After a car accident Jarred discovers he’ll never walk again. Confined to a ‘giant roller-skate’, he finds himself with neither money nor job. Worse still, he’s forced to live back home with the father he hasn’t spoken to in 10 years.

Add in a shoplifting habit, an addiction to painkillers and the fact that total strangers now treat him like he’s an idiot, it’s a recipe for self-destruction. How can he stop himself careering out of control?

As he tries to piece his life together again, he looks back over his past - the tragedy that blasted his family apart, why he ran away, the damage he’s caused himself and others - and starts to wonder whether, maybe, things don’t always have to stay broken after all.

The Coward is about hurt and forgiveness. It’s about how the world treats disabled people.
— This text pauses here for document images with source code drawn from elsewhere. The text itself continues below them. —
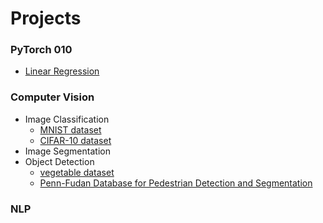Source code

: # Projects

### PyTorch 010

- [Linear Regression](https://github.com/shazzad-hasan/practice-deep-learning-with-pytorch/blob/main/pytorch_101/linear_regression.ipynb)

### Computer Vision

- Image Classification
  - [MNIST dataset](https://github.com/shazzad-hasan/practice-deep-learning-with-pytorch/blob/main/image_classification/mlp_mnist.ipynb)
  - [CIFAR-10 dataset](https://github.com/shazzad-hasan/practice-deep-learning-with-pytorch/blob/main/image_classification/cifar10.ipynb)
- Image Segmentation
- Object Detection
  - [vegetable dataset](https://github.com/shazzad-hasan/practice-deep-learning-with-pytorch/blob/main/object_detection/object_localization_vegetable_data.ipynb)
  - [Penn-Fudan Database for Pedestrian Detection and Segmentation](https://github.com/shazzad-hasan/practice-deep-learning-with-pytorch/blob/main/object_detection/pedestrian_detection_and_segmentation.ipynb)



### NLP



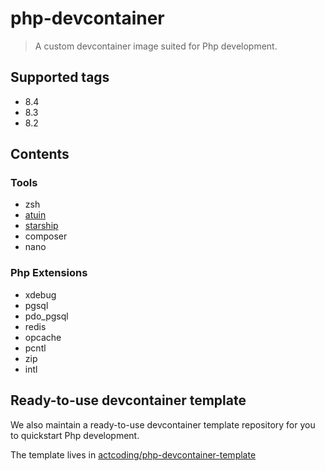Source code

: # php-devcontainer

> A custom devcontainer image suited for Php development.

## Supported tags

- 8.4
- 8.3
- 8.2

## Contents

### Tools

- zsh
- [atuin](https://atuin.sh/)
- [starship](https://starship.rs/)
- composer
- nano

### Php Extensions

- xdebug
- pgsql
- pdo_pgsql
- redis
- opcache
- pcntl
- zip
- intl

## Ready-to-use devcontainer template

We also maintain a ready-to-use devcontainer template repository for you to quickstart Php development.

The template lives in [actcoding/php-devcontainer-template](https://github.com/actcoding/php-devcontainer-template)
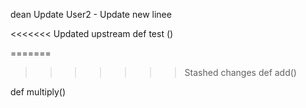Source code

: dean Update
User2 - Update
new linee

<<<<<<< Updated upstream
def test ()

=======
>>>>>>> Stashed changes
def add()

def multiply()
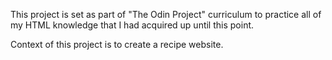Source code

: This project is set as part of "The Odin Project" curriculum to practice all of my HTML knowledge that I had acquired up until this point.

Context of this project is to create a recipe website.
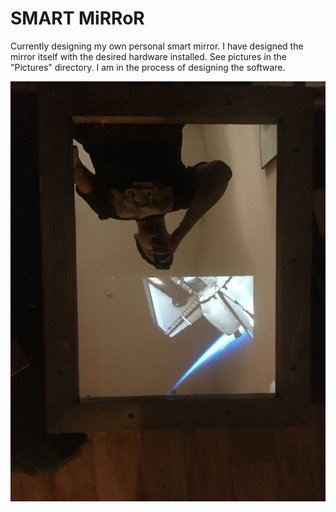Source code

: # SMART MiRRoR
Currently designing my own personal smart mirror. I have designed the mirror itself with the desired hardware installed. See pictures in the "Pictures" directory. I am in the process of designing the software.

![alt text](https://github.com/chidiewenike/SMART-MiRRoR/blob/master/Pictures/IMG_5426.JPG)

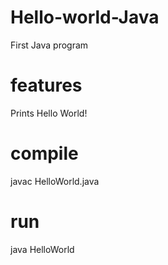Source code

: # Hello-world-Java
First Java program

# features
Prints Hello World! 

# compile
javac HelloWorld.java 

# run
java HelloWorld
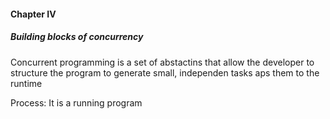 #### Chapter IV

##### Building blocks of concurrency

Concurrent programming is a set of abstactins that allow the developer to structure the program  to generate small, independen tasks aps them to the runtime

Process: It is a running program

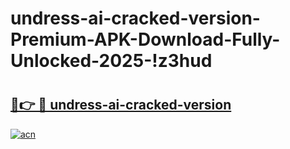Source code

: # undress-ai-cracked-version-Premium-APK-Download-Fully-Unlocked-2025-!z3hud

# <h2><a href="https://bkp673.esa.edu.pl?title=undress-ai-cracked-version&ref=z3hud">🔗👉 🔴 undress-ai-cracked-version</a></h2>

[![acn](https://github.com/user-attachments/assets/0f9c940e-d8b0-45ae-aac7-cd30a18b3e1c)](https://bkp673.esa.edu.pl?title=undress-ai-cracked-version&ref=z3hud)

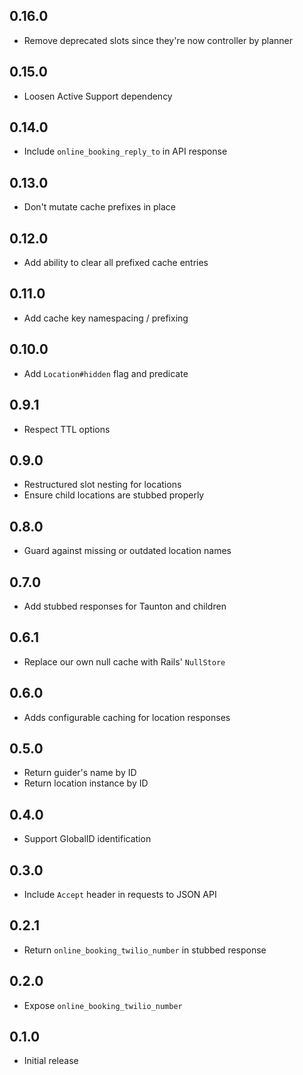 ## 0.16.0

* Remove deprecated slots since they're now controller by planner

## 0.15.0

* Loosen Active Support dependency

## 0.14.0

* Include `online_booking_reply_to` in API response

## 0.13.0

* Don't mutate cache prefixes in place

## 0.12.0

* Add ability to clear all prefixed cache entries

## 0.11.0

* Add cache key namespacing / prefixing

## 0.10.0

* Add `Location#hidden` flag and predicate

## 0.9.1

* Respect TTL options

## 0.9.0

* Restructured slot nesting for locations
* Ensure child locations are stubbed properly

## 0.8.0

* Guard against missing or outdated location names

## 0.7.0

* Add stubbed responses for Taunton and children

## 0.6.1

* Replace our own null cache with Rails' `NullStore`

## 0.6.0

* Adds configurable caching for location responses

## 0.5.0

* Return guider's name by ID
* Return location instance by ID

## 0.4.0

* Support GlobalID identification

## 0.3.0

* Include `Accept` header in requests to JSON API

## 0.2.1

* Return `online_booking_twilio_number` in stubbed response

## 0.2.0

* Expose `online_booking_twilio_number`

## 0.1.0

* Initial release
And it’s about how we write and rewrite the stories we tell ourselves about our lives - and try to find a happy ending.

I must admit I'm a bit unsure whether this one was a novel or a memoir given that the main character in the book bears the same name as the author. As far as a reading experience goes, I doubt it matters either way. Sad to say I didn't enjoy this one nearly as much as I had hoped to.

Jarred is 26 and in a wheelchair after a car accident that killed an old girlfriend and left him paralysed from the waist down. Our tale flip flops between Jarred present day and Jarred as a young boy of 10 dealing with the death of his mother, and Jarred as an angry teenager, repeatedly butting heads with his alcoholic father.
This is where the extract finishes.